There is a growing group of parents in Australia, and around the world, that wants to challenge this. Groups and organisations are forming and growing, like Autistic Family Collective, Respectfully Connected, and Autistic Rights Australia.
These parents do not see their Autistic children as a burden. They do not wish to make their children participate in therapies to treat Autism or make their kids appear more normal. They would rather the ability to access supports that allow their children to just be themselves in a world that is difficult for them, and give them a chance to follow their dreams and achieve their goals in their own way, at their own pace, in their own time. They love their children just as they are and do not wish they were not Autistic.
These parents are speaking up, but are often not published or quoted in news stories, even when they are interviewed for them.
Kiah is mother to an Autistic child.
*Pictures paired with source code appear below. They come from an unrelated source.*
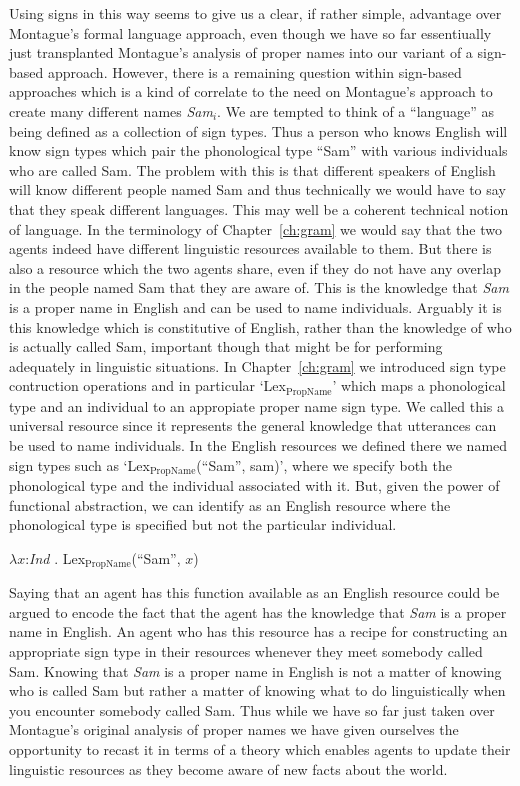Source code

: Using signs in this way seems to give us a clear, if rather simple,
advantage over Montague's formal language approach, even though we
have so far essentiually just transplanted Montague's analysis of
proper names into our variant of a sign-based approach.  However,
there is a remaining question within sign-based approaches which is
a kind of correlate to the need on Montague's approach to create many
different names \textit{Sam}$_i$.  We are tempted to think of a
``language'' as being defined as a collection of sign types.  Thus a
person who knows English will know sign types which pair the
phonological type ``Sam'' with various individuals who are called
Sam.  The problem with this is that different speakers of English will
know different people named Sam and thus technically we would have to
say that they speak different languages.  This may well be a coherent
technical notion of language.  In the terminology of
Chapter~\ref{ch:gram} we would say that the two agents indeed have
different linguistic resources available to them.  But there is also a
resource which the two agents share, even if they do not have any
overlap in the people named Sam that they are aware of.  This is the
knowledge that \textit{Sam} is a proper name in English and can be
used to name individuals.  Arguably it is this knowledge which is
constitutive of English, rather than the knowledge of who is actually
called Sam, important though that might be for performing adequately
in linguistic situations.  In Chapter~\ref{ch:gram} we introduced sign
type contruction operations and in particular
`Lex$_{\mathrm{PropName}}$' which maps a phonological type and an
individual to an appropiate proper name sign type.  We called this a universal resource
since it represents the general knowledge that utterances can be used
to name individuals.  In the English resources we defined there we
named sign types such as `Lex$_{\mathrm{PropName}}$(``Sam'', sam)',
where we specify both the phonological type and the individual
associated with it.  But, given the power of functional abstraction,
we can identify \nexteg{} as an English resource where the
phonological type is specified but not the particular individual.
\begin{ex} 
$\lambda x$:\textit{Ind} . Lex$_{\mathrm{PropName}}$(``Sam'', $x$)
\label{ex:lexpropnameSamResource} 
\end{ex} 
Saying that an agent has this function available as an English resource could
be argued to encode the fact that the agent has the knowledge that
\textit{Sam} is a proper name in English.  An agent who has this
resource has a recipe for constructing an appropriate sign type in
their resources whenever they meet somebody called Sam.  Knowing that
\textit{Sam} is a proper name in English is not a matter of knowing
who is called Sam but rather a matter of knowing what to do
linguistically when you encounter somebody called Sam.  Thus while we
have so far just taken over Montague's original analysis of proper
names we have given ourselves the opportunity to recast it in terms of
a theory which enables agents to update their linguistic resources as
they become aware of new facts about the world.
In response to being asked her thoughts on the representation of Autism in the media, she said,
"The needs of parents and those of Autistic children are very different, yet all too often they become merged by the parent and the result is that the needs of the child get lost in the negative rhetoric parents often use in order to raise awareness of their need for support.
"It is important, I think, to maintain a clear distinction between the two so that we avoid emotive descriptions, designed to cause a sympathetic reaction, when we discuss the private challenges of our children.
"Making public comments that are designed to engender sympathy for parents is incredibly damaging for Autistic people, who need acceptance and understanding of what and who they are, rather than the current, widely held preconceived, stereotypical views of what being an Autistic person means."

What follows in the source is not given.